When the matter came on for trial, a jury of six persons was impaneled pursuant to Code Ann. 59-703 and 59-704; evidence was presented; and the trial court directed a verdict for defendants. Wall appeals.
The appeal has come to this court because Wall attacks the constitutionality of the statute authorizing the use of the 6-person jury, and also seeks the equitable relief of cancellation of the satisfaction of the fi. fa. Because it is unnecessary to do so, we express no opinion on whether a cause of action for cancellation has been stated in light of the fact that the only defendants named in the suit were Benningfield and Dearing. See Pritchett v. Ellis, 201 Ga. 809 (41 SE2d 402) (1947).
Wall admits that the contingent fee contract was only entered into after the judgment was taken, and that a prior fee had been applicable to his work in reducing the claim to judgment. This fact distinguishes Little v. Sexton, 89 Ga. 411 (15 SE 490) (1891), and Camp v. U. S. F. & G. Co., 42 Ga. App. 653 (157 SE 209) (1931), and shows the inapplicability here of the attorney's lien under Code Ann. 9-613 (2).
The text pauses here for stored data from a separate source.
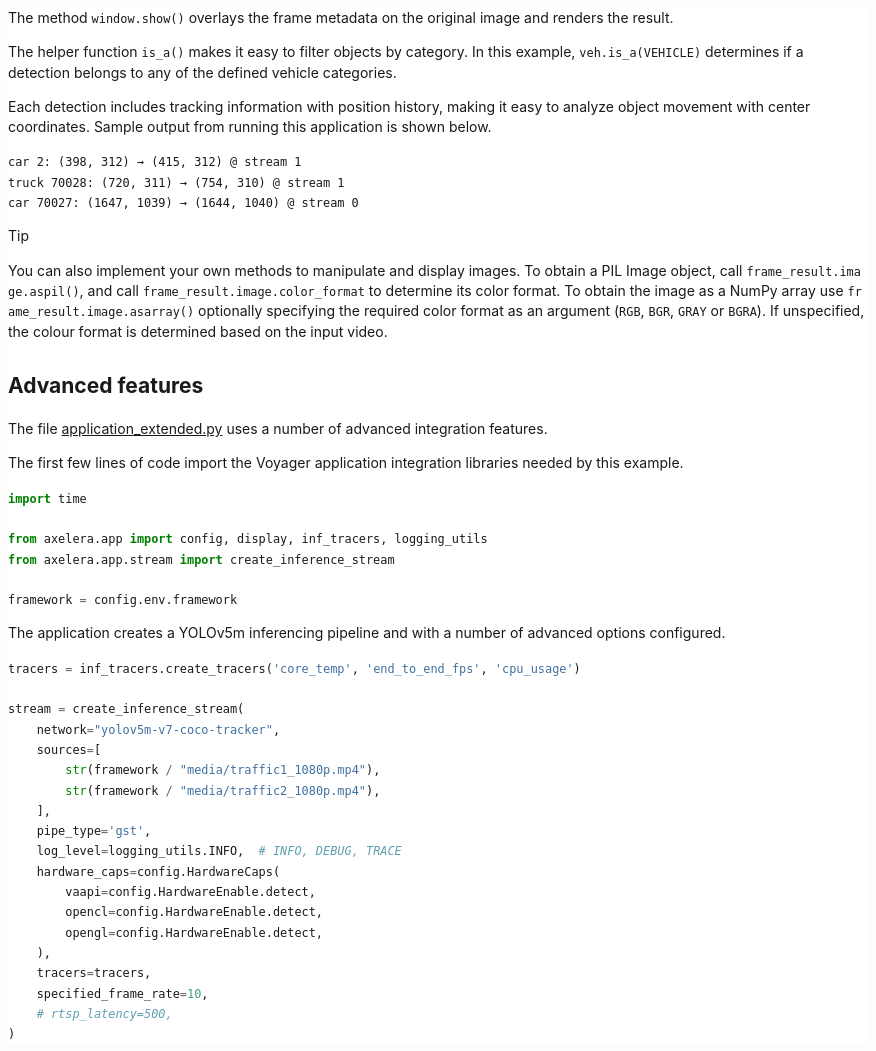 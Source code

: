 The method `window.show()` overlays the frame metadata on the original image and renders the result.

The helper function `is_a()` makes it easy to filter objects by category. In this example, 
`veh.is_a(VEHICLE)` determines if a detection belongs to any of the defined vehicle categories.

Each detection includes tracking information with position history, making it easy to analyze object
movement with center coordinates. Sample output from running this application is shown below.

```
car 2: (398, 312) → (415, 312) @ stream 1
truck 70028: (720, 311) → (754, 310) @ stream 1
car 70027: (1647, 1039) → (1644, 1040) @ stream 0
```

> [!TIP]
> You can also implement your own methods to manipulate and display images. To obtain
> a PIL Image object, call `frame_result.image.aspil()`, and call `frame_result.image.color_format`
> to determine its color format.
> To obtain the image as a NumPy array use `frame_result.image.asarray()` optionally specifying the required color
> format as an argument (`RGB`, `BGR`, `GRAY` or `BGRA`). If unspecified, the colour format is determined
> based on the input video.

## Advanced features

The file [application_extended.py](/examples/application_extended.py) uses a number of
advanced integration features.

The first few lines of code import the Voyager application integration libraries needed by this example.

```python
import time

from axelera.app import config, display, inf_tracers, logging_utils
from axelera.app.stream import create_inference_stream

framework = config.env.framework
```

The application creates a YOLOv5m inferencing pipeline and with a number of advanced
options configured.

```python
tracers = inf_tracers.create_tracers('core_temp', 'end_to_end_fps', 'cpu_usage')

stream = create_inference_stream(
    network="yolov5m-v7-coco-tracker",
    sources=[
        str(framework / "media/traffic1_1080p.mp4"),
        str(framework / "media/traffic2_1080p.mp4"),
    ],
    pipe_type='gst',
    log_level=logging_utils.INFO,  # INFO, DEBUG, TRACE
    hardware_caps=config.HardwareCaps(
        vaapi=config.HardwareEnable.detect,
        opencl=config.HardwareEnable.detect,
        opengl=config.HardwareEnable.detect,
    ),
    tracers=tracers,
    specified_frame_rate=10,
    # rtsp_latency=500,
)
```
Review of the record shows that the evidence fully supported the trial court's ruling that as a matter of law Wall had failed to prove a cause of action against defendants for denying him anything to which he was entitled under the agreement or in quantum meruit.
In light of the fact that the directed verdict was proper, it is unnecessary to consider the argument raised here concerning the alleged unconstitutionality of the jury panel.
Though Mrs. Dearing's failure to file a timely answer placed her in default, she is liable for nothing because Wall's action against her for conspiracy was ex delicto; his claim was correctly ruled to be without merit, and no damages were proved. Code Ann. 81A-155 (a).
Nixon & Nixon, Jon A. Nixon, Arthur H. Clarke, for appellees.